In less than a quarter of an hour, it turned pitch dark outside. The nightfall was quickened due to the thick woods and soon the lights inside the bus were switched off. There was nothing to see through the window but the weak light from the headlights of the bus that reflected from the asphalted road and bleakly illuminated the vegetation by the roadside. My eyelids were getting heavy and I was too exhausted to resist sleep.
It must be around nine o’ clock when we reached Mundgod, a small town known for the Tibetan refugee camp. The conductor announced that the bus would stop for dinner. Mohan rose from his seat and patted on my shoulder, beckoning to follow him. My eyes were still drowsy with sleep. The restaurant was small and over-crowded. Mohan and I lit cigarettes and looking at the crowd, watching the restaurant, Mohan said, “We won’t be able to get a table all for us in the hotel. The girls can’t have dinner here,” I was neither hungry nor bothered about the girls now. He thought for a while and said, “Give me a minute, I will see what can be done” and walked to the cash counter of the hotel.
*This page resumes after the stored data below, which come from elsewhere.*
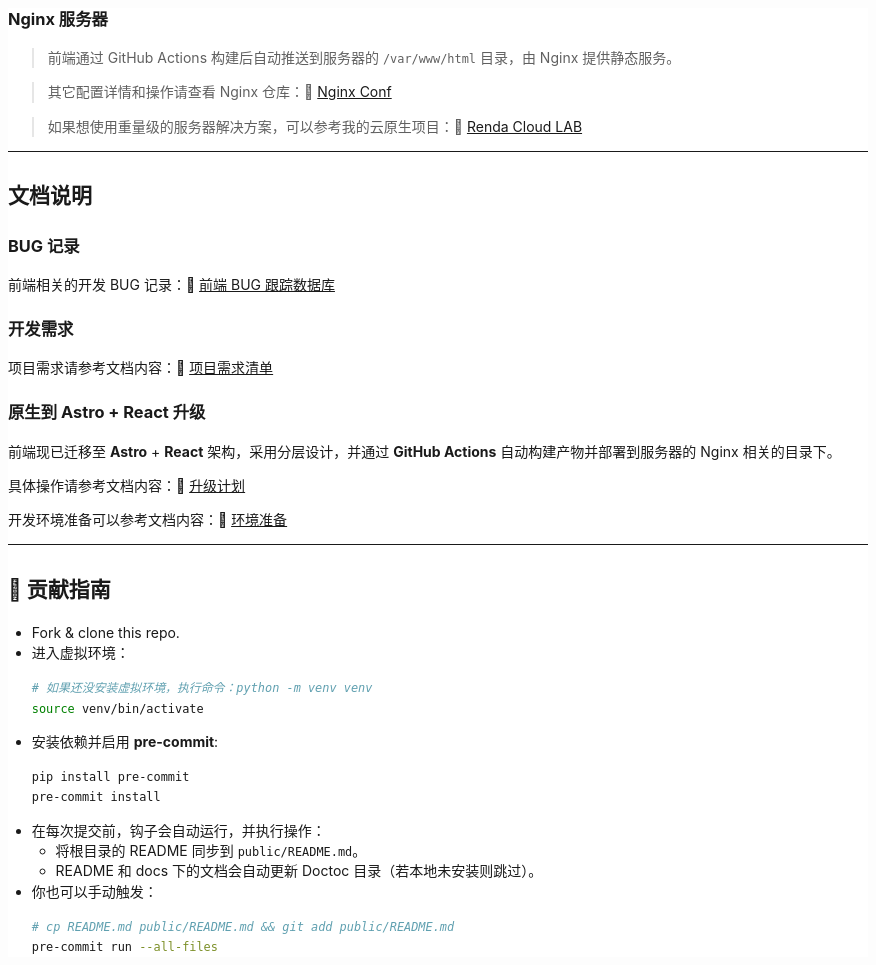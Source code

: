 ### **Nginx 服务器**

> 前端通过 GitHub Actions 构建后自动推送到服务器的 `/var/www/html` 目录，由 Nginx 提供静态服务。

> 其它配置详情和操作请查看 Nginx 仓库：📁 [Nginx Conf](https://github.com/RendaZhang/nginx-conf)

> 如果想使用重量级的服务器解决方案，可以参考我的云原生项目：📁 [Renda Cloud LAB](https://github.com/RendaZhang/renda-cloud-lab)

---

## 文档说明

### BUG 记录

前端相关的开发 BUG 记录：📄 [前端 BUG 跟踪数据库](https://github.com/RendaZhang/rendazhang/blob/master/docs/TROUBLESHOOTING.md#%E5%89%8D%E7%AB%AF-bug-%E8%B7%9F%E8%B8%AA%E6%95%B0%E6%8D%AE%E5%BA%93)

### 开发需求

项目需求请参考文档内容：📄 [项目需求清单](https://github.com/RendaZhang/rendazhang/blob/master/docs/REQUIREMENTS.md#%E9%A1%B9%E7%9B%AE%E9%9C%80%E6%B1%82%E6%B8%85%E5%8D%95)


### 原生到 Astro + React 升级

前端现已迁移至 **Astro** + **React** 架构，采用分层设计，并通过 **GitHub Actions** 自动构建产物并部署到服务器的 Nginx 相关的目录下。

具体操作请参考文档内容：📄 [升级计划](https://github.com/RendaZhang/rendazhang/blob/master/docs/NativeToAstroReactUpgrade.md#%E6%97%A7%E7%89%88%E5%8E%9F%E7%94%9F%E5%89%8D%E7%AB%AF%E5%88%B0-astro--react-%E6%96%B0%E5%89%8D%E7%AB%AF%E7%9A%84%E6%B8%90%E8%BF%9B%E5%8D%87%E7%BA%A7%E8%AE%A1%E5%88%92)

开发环境准备可以参考文档内容：📄 [环境准备](https://github.com/RendaZhang/rendazhang/blob/master/docs/NativeToAstroReactUpgrade.md#%E9%98%B6%E6%AE%B5-1%E7%8E%AF%E5%A2%83%E5%87%86%E5%A4%87%E4%B8%8E-astro-%E9%A1%B9%E7%9B%AE%E5%88%9D%E5%A7%8B%E5%8C%96)

---

## 🤝 贡献指南

- Fork & clone this repo.
- 进入虚拟环境：
   ```bash
   # 如果还没安装虚拟环境，执行命令：python -m venv venv
   source venv/bin/activate
   ```
- 安装依赖并启用 **pre-commit**:
   ```bash
   pip install pre-commit
   pre-commit install
   ```
- 在每次提交前，钩子会自动运行，并执行操作：
  - 将根目录的 README 同步到 `public/README.md`。
  - README 和 docs 下的文档会自动更新 Doctoc 目录（若本地未安装则跳过）。
- 你也可以手动触发：
   ```bash
   # cp README.md public/README.md && git add public/README.md
   pre-commit run --all-files
   ```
I saw him talking to the person at the cash counter who looked like he didn’t like to lift his head from the vouchers he was writing. He was fair skinned, as tall as Mohan and clean-shaven. He wore a white bush-shirt over his equally white panche. After some time Mohan seemed to have succeeded in getting his attention and now he talked to Mohan gesturing upstairs. I thought there might be another dining hall upstairs. Soon Mohan returned but walked to the window of the bus to talk to Nirupama and only thereafter he came to me and announced, “Come on Harsha, we are going upstairs”
The girls soon joined us behind the half pulled up sliding shutters, at the landing to the upstairs where earlier I had found a waiter standing with a key in his hands. When we reached upstairs, I found about a dozen rooms lined up along the balcony. Now I understood that it was not the dining hall that Mohan had been after, but rooms to stay overnight. My heart began to sink realizing that I had to spend another night with Vani, but at the same time I also had a glimmer of hope that Mohan would let me stay with Nirupama as he’d promised me at the beginning of the trip.
Mohan was talking to the waiter a few paces away and gave him some money. As the waiter started climbing down the stairs, he shouted, “Make if fast Maani!”
“We’ve been very lucky Harsha, the manager of the hotel didn’t ask too many questions and gave us the rooms,” Mohan said in a soft tone as he approached me.
“But we’d tickets to Hubli”
“Oh, not a great deal for the girls dear,” he touched my shoulder suggesting that we go into the room. Both the girls were sitting in one room obviously waiting for us. The lodge had been recently constructed and the room was small, barely eight by ten, furnished with two steel cots placed apart and old styled chairs and table made of ordinary jungle wood. The sheets were clean and so was the bathroom.
The waiter returned with a half bottle of Hercules Rum, Rotis, a bowl of Dal Fry, fried chips and plates and glasses – all cluttered on a tray and placed it on the wooden table. It was the repeat of the previous evening, Mohan and Nirupama being too eager to go to their room. In trying to keep up pace with them, I drank too fast and got strong kicks equally quickly. I had to slow down with the result that when Nirupama and Mohan left the room, I was still drinking.
Vani had finished her dinner of just half a Roti and was already lying on the bed. However, she had not talked of joining the two cots and she looked very tired. I went on drinking till I emptied the bottle. I was afraid to go near her though watching her voluptuous chest rise and fall, a burning desire had crept into me and was relieved that I had a separate cot. I removed all my clothes, killed the lights and lied on my bed. I felt as though every thing around me was revolving and I knew at once that I was sick. I didn’t whether Vani was asleep or not but wouldn’t dare raise her. Nausea set in and I struggled for nearly half an hour to resist retching, but failed at last. As soon as I went into bathroom, I threw up noisily.
When I groped awkwardly back to my bed, I heard Vani’s voice, “Are you okay?” but I didn’t care to reply. I was feeling a lot better and as soon as I lied on the bed, sleep overcame me.